Installation Best Practices & Safety

Correct installation is paramount for longevity. Key considerations include:

• Surface Preparation: Deck must be clean, dry, stable, and compatible with the chosen system.
• Laying Direction: Typically start at the lowest point, laying sheets perpendicular to the slope.
• Laps: Ensure correct minimum side and end laps (e.g., 100mm-150mm for underlays, specific requirements for multi-layer systems). Seal laps as required (heat welding, cold adhesive).
• Fixings: Use appropriate fixings (galvanised clout nails for underlays/shed felt, specific fasteners for mechanical fixing).

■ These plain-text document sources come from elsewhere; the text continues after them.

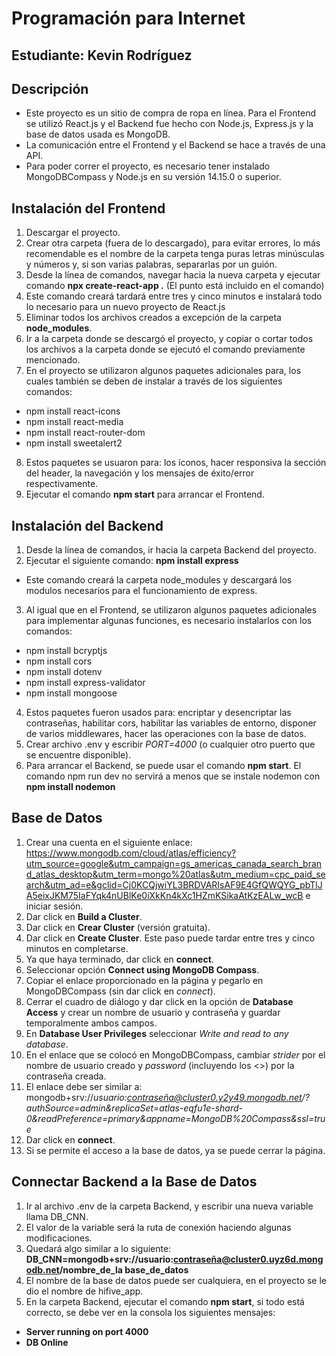 # Programación para Internet

## Estudiante: Kevin Rodríguez

## Descripción
* Este proyecto es un sitio de compra de ropa en línea. Para el Frontend se utilizó React.js y el Backend fue hecho con Node.js, Express.js y la base de datos usada es MongoDB. 
* La comunicación entre el Frontend y el Backend se hace a través de una API.
* Para poder correr el proyecto, es necesario tener instalado MongoDBCompass y Node.js en su versión 14.15.0 o superior.


## Instalación del Frontend
1. Descargar el proyecto.
2. Crear otra carpeta (fuera de lo descargado), para evitar errores, lo más recomendable es el nombre de la carpeta tenga puras letras minúsculas y números y, si son varias palabras, separarlas por un guión.
3. Desde la línea de comandos, navegar hacia la nueva carpeta y ejecutar comando **npx create-react-app .** (El punto está incluido en el comando)
4. Este comando creará tardará entre tres y cinco minutos e instalará todo lo necesario para un nuevo proyecto de React.js
5. Eliminar todos los archivos creados a excepción de la carpeta **node_modules**.
6. Ir a la carpeta donde se descargó el proyecto, y copiar o cortar todos los archivos a la carpeta donde se ejecutó el comando previamente mencionado.
7. En el proyecto se utilizaron algunos paquetes adicionales para, los cuales también se deben de instalar a través de los siguientes comandos:
- npm install react-icons
- npm install react-media
- npm install react-router-dom
- npm install sweetalert2
8. Estos paquetes se usuaron para: los íconos, hacer responsiva la sección del header, la navegación y los mensajes de éxito/error respectivamente.
9. Ejecutar el comando **npm start** para arrancar el Frontend.

## Instalación del Backend
1. Desde la línea de comandos, ir hacia la carpeta Backend del proyecto.
2. Ejecutar el siguiente comando: **npm install express**
- Este comando creará la carpeta node_modules y descargará los modulos necesarios para el funcionamiento de express.
3. Al igual que en el Frontend, se utilizaron algunos paquetes adicionales para implementar algunas funciones, es necesario instalarlos con los comandos:
- npm install bcryptjs
- npm install cors
- npm install dotenv
- npm install express-validator
- npm install mongoose
4. Estos paquetes fueron usados para: encriptar y desencriptar las contraseñas, habilitar cors, habilitar las variables de entorno, disponer de varios middlewares, hacer las operaciones con la base de datos.
5. Crear archivo .env y escribir *PORT=4000* (o cualquier otro puerto que se encuentre disponible).
6. Para arrancar el Backend, se puede usar el comando **npm start**. El comando npm run dev no servirá a menos que se instale nodemon con **npm install nodemon**

## Base de Datos
1. Crear una cuenta en el siguiente enlace: https://www.mongodb.com/cloud/atlas/efficiency?utm_source=google&utm_campaign=gs_americas_canada_search_brand_atlas_desktop&utm_term=mongo%20atlas&utm_medium=cpc_paid_search&utm_ad=e&gclid=Cj0KCQjwiYL3BRDVARIsAF9E4GfQWQYG_pbTlJA5eixJKM75IaFYqk4nUBlKe0iXkKn4kXc1HZmKSikaAtKzEALw_wcB e iniciar sesión.
2. Dar click en **Build a Cluster**.
3. Dar click en **Crear Cluster** (versión gratuita).
4. Dar click en **Create Cluster**. Este paso puede tardar entre tres y cinco minutos en completarse.
5. Ya que haya terminado, dar click en **connect**.
6. Seleccionar opción **Connect using MongoDB Compass**.
7. Copiar el enlace proporcionado en la página y pegarlo en MongoDBCompass (sin dar click en *connect*).
8. Cerrar el cuadro de diálogo y dar click en la opción de **Database Access** y crear un nombre de usuario y contraseña y guardar temporalmente ambos campos.
9. En **Database User Privileges** seleccionar *Write and read to any database*.
10. En el enlace que se colocó en MongoDBCompass, cambiar *strider* por el nombre de usuario creado y *password* (incluyendo los <>) por la contraseña creada.
11. El enlace debe ser similar a: mongodb+srv://*usuario:contraseña@cluster0.y2y49.mongodb.net/?authSource=admin&replicaSet=atlas-eqfu1e-shard-0&readPreference=primary&appname=MongoDB%20Compass&ssl=true*
12. Dar click en **connect**.
13. Si se permite el acceso a la base de datos, ya se puede cerrar la página.

## Connectar Backend a la Base de Datos
1. Ir al archivo .env de la carpeta Backend, y escribir una nueva variable llama DB_CNN.
2. El valor de la variable será la ruta de conexión haciendo algunas modificaciones.
3. Quedará algo similar a lo siguiente: **DB_CNN=mongodb+srv://usuario:contraseña@cluster0.uyz6d.mongodb.net/nombre_de_la base_de_datos**
4. El nombre de la base de datos puede ser cualquiera, en el proyecto se le dio el nombre de hifive_app.
5. En la carpeta Backend, ejecutar el comando **npm start**, si todo está correcto, se debe ver en la consola los siguientes mensajes: 
* **Server running on port 4000**
* **DB Online**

Avoid puncturing VCLs unnecessarily.
• Detailing: This is where many roofs fail. Pay meticulous attention to: 
  • Eaves: Underlay must be supported (e.g., eaves tray) and dressed into the gutter.
  • Verges: Secure fixing and appropriate finishing (e.g., undercloak, dry verge system).
  • Abutments (Walls/Chimneys): Turn felt up minimum 100-150mm against abutment, supported. Integrate correctly with flashings (lead, GRP, etc.) and cavity trays.
  • Penetrations (Pipes, Vents): Cut felt neatly, turn up around penetration. Use flexible (homogenous/glass tissue) felt for collars/aprons. Seal effectively using methods like clip & mastic, proprietary weathering collars, or membrane sleeves. Ensure adequate support and isolation from membrane movement if needed.
• Torch-On Safety (Critical): Requires trained, competent professionals. Key safety points include: 
  • Risk Assessment & Permit: Hot works permit system often required.
  • Equipment Checks: Regularly inspect hoses (orange LPG hose, check date), regulators (correct thread, safety cut-off), torches (clean, stand available, electronic ignition preferred).
  • Fire Safety: Appropriate fire extinguishers readily available (CO2, powder, water mist depending on risk). Continuous 'Fire Watch' during work, breaks, and for at least 60 minutes after completion.
  • PPE: Flame-retardant overalls, heat-resistant gloves, eye protection, safety boots, hard hat.
  • Gas Handling: Keep cylinders upright, secure on trolleys, handle correctly.
  • Never torch directly onto timber.

Common Causes of Felt Roof Failure

Understanding why felt roofs fail helps prevent issues:

• Poor Installation: Incorrect laps, inadequate adhesion/fixing, poor detailing, wrinkles/bubbles trapping air/moisture.
• Water Pooling (Ponding): Inadequate roof falls/drainage allows water to stand, accelerating degradation and stressing the felt.
• UV Degradation: Sunlight breaks down bitumen over time, causing brittleness and cracking, especially if mineral protection is lost.
• Thermal Movement: Expansion and contraction cycles stress the felt, leading to splits, particularly with less flexible types or inadequate provision for movement.
• Mechanical Damage: Foot traffic, falling objects, hail, or subsequent work on the roof can puncture or tear the felt.
• Blistering: Trapped moisture or air expanding when heated by the sun, creating bubbles that can eventually rupture.
• Ageing: All materials degrade over time; felt eventually reaches the end of its service life.
• Lack of Maintenance: Debris blocking drains causes ponding; minor damage left unrepaired escalates.